=== Section Start ===
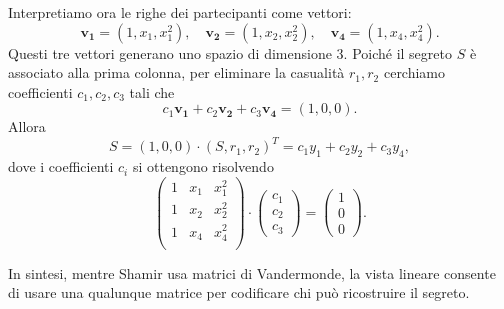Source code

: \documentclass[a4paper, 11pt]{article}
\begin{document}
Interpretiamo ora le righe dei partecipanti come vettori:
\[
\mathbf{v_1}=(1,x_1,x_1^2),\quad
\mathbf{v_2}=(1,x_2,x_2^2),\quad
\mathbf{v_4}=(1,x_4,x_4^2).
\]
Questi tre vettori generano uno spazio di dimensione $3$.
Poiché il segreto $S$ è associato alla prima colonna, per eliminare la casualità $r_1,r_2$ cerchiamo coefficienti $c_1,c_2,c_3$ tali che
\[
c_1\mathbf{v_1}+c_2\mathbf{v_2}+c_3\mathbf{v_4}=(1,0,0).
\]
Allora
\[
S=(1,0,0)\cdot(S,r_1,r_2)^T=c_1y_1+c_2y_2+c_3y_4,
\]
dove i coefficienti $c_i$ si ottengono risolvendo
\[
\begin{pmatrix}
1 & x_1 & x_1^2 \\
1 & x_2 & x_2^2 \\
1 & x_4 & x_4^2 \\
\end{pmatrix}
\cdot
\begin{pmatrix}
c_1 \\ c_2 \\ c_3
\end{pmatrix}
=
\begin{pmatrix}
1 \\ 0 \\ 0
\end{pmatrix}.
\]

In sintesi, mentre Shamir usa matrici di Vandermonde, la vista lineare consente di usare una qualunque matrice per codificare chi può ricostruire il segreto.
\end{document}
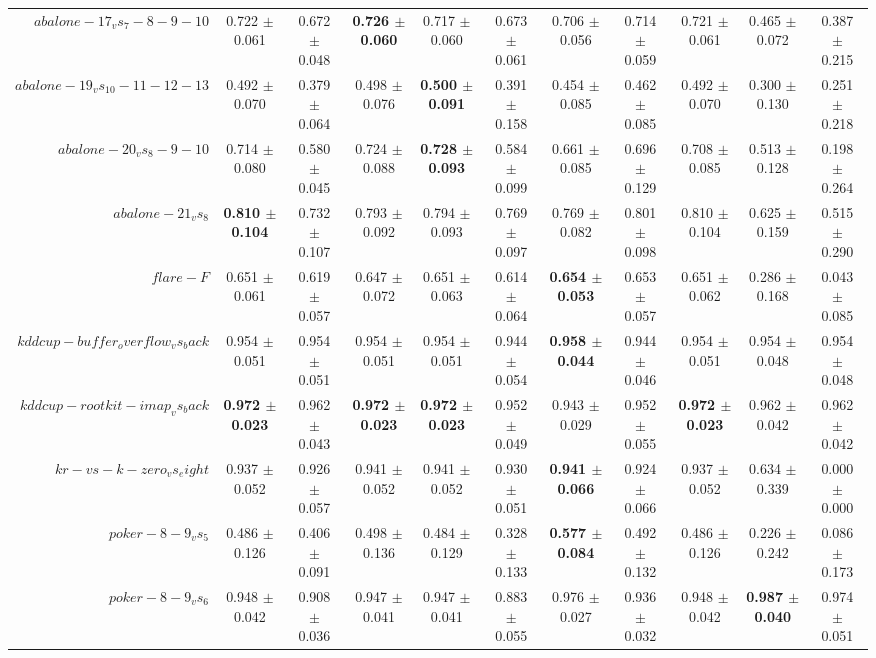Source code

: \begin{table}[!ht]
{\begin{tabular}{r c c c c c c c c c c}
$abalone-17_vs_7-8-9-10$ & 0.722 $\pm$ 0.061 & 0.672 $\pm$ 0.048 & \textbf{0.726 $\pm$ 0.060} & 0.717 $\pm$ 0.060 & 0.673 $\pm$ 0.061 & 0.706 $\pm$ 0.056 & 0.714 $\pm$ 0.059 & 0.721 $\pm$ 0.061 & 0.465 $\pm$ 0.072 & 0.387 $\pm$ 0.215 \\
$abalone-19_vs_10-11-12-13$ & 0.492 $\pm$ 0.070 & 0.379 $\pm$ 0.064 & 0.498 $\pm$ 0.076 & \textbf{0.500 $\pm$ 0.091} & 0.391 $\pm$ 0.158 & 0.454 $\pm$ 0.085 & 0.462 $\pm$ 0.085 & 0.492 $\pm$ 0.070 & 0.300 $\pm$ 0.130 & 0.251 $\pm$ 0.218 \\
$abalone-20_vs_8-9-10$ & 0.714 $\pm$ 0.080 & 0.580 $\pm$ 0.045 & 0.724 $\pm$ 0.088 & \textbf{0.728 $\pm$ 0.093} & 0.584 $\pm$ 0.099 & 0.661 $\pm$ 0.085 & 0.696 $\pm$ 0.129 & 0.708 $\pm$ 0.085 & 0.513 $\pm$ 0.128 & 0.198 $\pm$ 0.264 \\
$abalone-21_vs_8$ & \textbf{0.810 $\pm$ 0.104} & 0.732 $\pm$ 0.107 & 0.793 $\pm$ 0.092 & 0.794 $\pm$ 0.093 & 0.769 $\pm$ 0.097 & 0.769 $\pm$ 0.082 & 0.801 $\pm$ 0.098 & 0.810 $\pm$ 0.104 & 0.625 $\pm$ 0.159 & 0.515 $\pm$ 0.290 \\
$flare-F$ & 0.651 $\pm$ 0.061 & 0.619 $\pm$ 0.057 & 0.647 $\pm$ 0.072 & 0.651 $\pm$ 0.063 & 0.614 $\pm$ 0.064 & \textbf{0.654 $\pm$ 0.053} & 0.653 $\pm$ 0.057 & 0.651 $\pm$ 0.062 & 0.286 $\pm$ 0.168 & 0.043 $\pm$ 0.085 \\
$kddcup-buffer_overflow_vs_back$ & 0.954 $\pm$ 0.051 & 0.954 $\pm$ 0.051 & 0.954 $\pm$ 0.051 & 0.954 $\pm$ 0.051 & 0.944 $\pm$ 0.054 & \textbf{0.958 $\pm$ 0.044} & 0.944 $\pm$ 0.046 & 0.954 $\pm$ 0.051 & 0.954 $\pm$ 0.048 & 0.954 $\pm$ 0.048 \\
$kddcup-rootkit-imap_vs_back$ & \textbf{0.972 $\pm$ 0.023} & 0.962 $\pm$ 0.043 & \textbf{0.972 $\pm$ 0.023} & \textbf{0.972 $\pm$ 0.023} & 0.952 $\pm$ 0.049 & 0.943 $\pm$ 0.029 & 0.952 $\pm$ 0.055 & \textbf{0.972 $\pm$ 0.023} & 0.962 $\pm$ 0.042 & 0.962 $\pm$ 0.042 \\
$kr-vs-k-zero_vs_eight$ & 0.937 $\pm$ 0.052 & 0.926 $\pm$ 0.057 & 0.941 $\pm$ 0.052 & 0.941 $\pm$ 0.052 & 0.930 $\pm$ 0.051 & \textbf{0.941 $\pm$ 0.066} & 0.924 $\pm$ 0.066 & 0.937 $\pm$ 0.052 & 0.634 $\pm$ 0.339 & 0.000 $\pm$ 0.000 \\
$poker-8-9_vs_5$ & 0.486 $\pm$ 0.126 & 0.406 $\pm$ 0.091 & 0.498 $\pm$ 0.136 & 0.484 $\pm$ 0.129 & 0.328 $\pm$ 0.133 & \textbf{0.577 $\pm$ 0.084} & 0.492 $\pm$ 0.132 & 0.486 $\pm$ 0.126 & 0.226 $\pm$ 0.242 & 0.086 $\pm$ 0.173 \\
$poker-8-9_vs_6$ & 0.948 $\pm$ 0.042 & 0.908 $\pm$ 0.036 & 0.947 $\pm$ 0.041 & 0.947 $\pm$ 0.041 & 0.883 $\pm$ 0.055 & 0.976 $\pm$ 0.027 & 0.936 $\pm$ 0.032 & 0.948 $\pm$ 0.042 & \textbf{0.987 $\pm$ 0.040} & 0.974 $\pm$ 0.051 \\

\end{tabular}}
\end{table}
=== Section End ===
=== Section Start ===
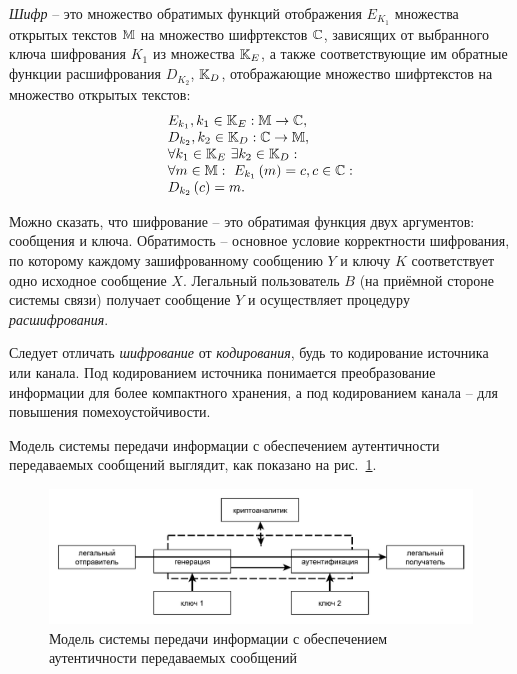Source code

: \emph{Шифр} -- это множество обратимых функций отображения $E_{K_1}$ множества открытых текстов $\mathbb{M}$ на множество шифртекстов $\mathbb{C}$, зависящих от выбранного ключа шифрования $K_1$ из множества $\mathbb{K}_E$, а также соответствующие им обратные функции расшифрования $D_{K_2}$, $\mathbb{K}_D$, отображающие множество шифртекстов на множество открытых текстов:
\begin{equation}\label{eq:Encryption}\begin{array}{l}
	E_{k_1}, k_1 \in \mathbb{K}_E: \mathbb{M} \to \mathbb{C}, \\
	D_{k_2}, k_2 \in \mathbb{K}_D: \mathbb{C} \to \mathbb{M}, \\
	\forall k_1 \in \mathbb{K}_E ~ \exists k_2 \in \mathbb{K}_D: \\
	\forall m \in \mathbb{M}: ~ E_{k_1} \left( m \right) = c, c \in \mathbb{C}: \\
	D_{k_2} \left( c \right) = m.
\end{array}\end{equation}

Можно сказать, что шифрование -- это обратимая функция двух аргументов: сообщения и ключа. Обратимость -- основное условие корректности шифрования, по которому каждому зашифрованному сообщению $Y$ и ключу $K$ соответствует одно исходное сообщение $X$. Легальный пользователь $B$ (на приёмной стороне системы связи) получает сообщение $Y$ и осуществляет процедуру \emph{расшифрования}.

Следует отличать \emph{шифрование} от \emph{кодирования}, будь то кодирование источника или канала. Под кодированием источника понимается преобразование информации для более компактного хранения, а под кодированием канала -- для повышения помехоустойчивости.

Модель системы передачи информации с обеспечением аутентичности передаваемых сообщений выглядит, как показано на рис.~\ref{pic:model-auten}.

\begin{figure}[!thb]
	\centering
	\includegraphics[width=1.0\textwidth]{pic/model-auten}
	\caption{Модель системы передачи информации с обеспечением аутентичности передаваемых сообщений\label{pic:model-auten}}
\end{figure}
=== Section End ===
Required action:
Each line of the data that holds the word "обеспечением" should be copied.

Output of the task:
Модель системы передачи информации с обеспечением аутентичности передаваемых сообщений выглядит, как показано на рис.~\ref{pic:model-auten}.
	\caption{Модель системы передачи информации с обеспечением аутентичности передаваемых сообщений\label{pic:model-auten}}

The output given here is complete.